• **MATERIAL PROVIDED**:
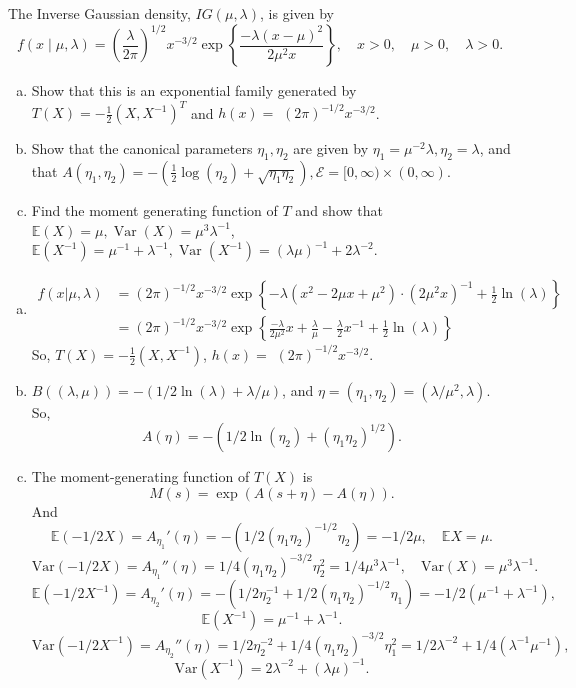 \begin{ex}
	The Inverse Gaussian density, \(I G(\mu, \lambda)\), is given by
	\[
		f(x \mid \mu, \lambda)=\left(\frac{\lambda}{2 \pi}\right)^{1 / 2} x^{-3 / 2} \exp \left\{\frac{-\lambda(x-\mu)^{2}}{2 \mu^{2} x}\right\}, \quad x>0, \quad \mu>0, \quad \lambda>0.
	\]
	\begin{enumerate}[(a)]
		\item Show that this is an exponential family generated by \(T(X)=-\frac{1}{2}\left(X, X^{-1}\right)^{T}\) and \(h(x)=\) \((2 \pi)^{-1 / 2} x^{-3 / 2}\).
		\item Show that the canonical parameters \(\eta_{1}, \eta_{2}\) are given by \(\eta_{1}=\mu^{-2} \lambda, \eta_{2}=\lambda\), and that \(A\left(\eta_{1}, \eta_{2}\right)=-\left(\frac{1}{2} \log \left(\eta_{2}\right)+\sqrt{\eta_{1} \eta_{2}}\right), \mathcal{E}=[0, \infty) \times(0, \infty)\).
		\item Find the moment generating function of \(T\) and show that \(\mathbb{E}(X)=\mu, \operatorname{Var}(X)=\mu^{3} \lambda^{-1}\), \(\mathbb{E}\left(X^{-1}\right)=\mu^{-1}+\lambda^{-1}, \operatorname{Var}\left(X^{-1}\right)=(\lambda \mu)^{-1}+2 \lambda^{-2} .\)
	\end{enumerate}
\end{ex}

\begin{solution}
	\begin{enumerate}[(a)]
		\item \[
			\begin{aligned}
				f(x|\mu,\lambda)&=(2 \pi)^{-1 / 2} x^{-3 / 2}\exp\left\{-\lambda(x^2-2\mu x+\mu^2)\cdot(2\mu^2x)^{-1}+\frac{1}{2}\ln(\lambda)\right\}\\
				&=(2 \pi)^{-1 / 2} x^{-3 / 2}\exp\left\{\frac{-\lambda}{2\mu^2}x + \frac{\lambda}{\mu}-\frac{\lambda}{2}x^{-1}+\frac{1}{2}\ln(\lambda)\right\}
			\end{aligned}
		\]
		So, $T(X)=-\frac{1}{2}(X,X^{-1})$, \(h(x)=\) \((2 \pi)^{-1 / 2} x^{-3 / 2}\).
		\item $B((\lambda, \mu))=-(1/2\ln(\lambda)+\lambda/\mu)$, and $\eta=(\eta_1,\eta_2)=(\lambda/\mu^2, \lambda)$. So,
		\[
			A(\eta)=-(1/2\ln(\eta_2)+(\eta_1\eta_2)^{1/2}).
		\]
		\item The moment-generating function of $T(X)$ is
		\[
			M(s)=\exp\left(A(s+\eta)-A(\eta)\right).
		\]
		And
		\[
			\mathbb{E}(-1/2X)=A_{\eta_1}'(\eta)=-(1/2(\eta_1\eta_2)^{-1/2}\eta_2)=-1/2\mu,\quad \mathbb{E}X=\mu.
		\]
		\[
			\text{Var}(-1/2X)=A_{\eta_1}''(\eta)=1/4(\eta_1\eta_2)^{-3/2}\eta_2^2=1/4\mu^3\lambda^{-1},\quad \text{Var}(X)=\mu^3\lambda^{-1}.
		\]
		\[
			\mathbb{E}(-1/2X^{-1})=A_{\eta_2}'(\eta)=-(1/2\eta_2^{-1}+1/2(\eta_1\eta_2)^{-1/2}\eta_1)=-1/2(\mu^{-1}+\lambda^{-1}),
		\]
		\[
			\mathbb{E}(X^{-1})=\mu^{-1}+\lambda^{-1}.
		\]
		\[
			\text{Var}(-1/2X^{-1})=A_{\eta_2}''(\eta)=1/2\eta_2^{-2}+1/4(\eta_1\eta_2)^{-3/2}\eta_1^2=1/2\lambda^{-2}+1/4(\lambda^{-1}\mu^{-1}),
		\]
		\[
			\text{Var}(X^{-1})=2\lambda^{-2}+(\lambda\mu)^{-1}.
		\]
	\end{enumerate}
\end{solution}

• **PROBLEM TO SOLVE**:
Looking at the entries above, say how many lines contain the word "moment". Only the number is wanted.

• **ANSWER SPACE**:
2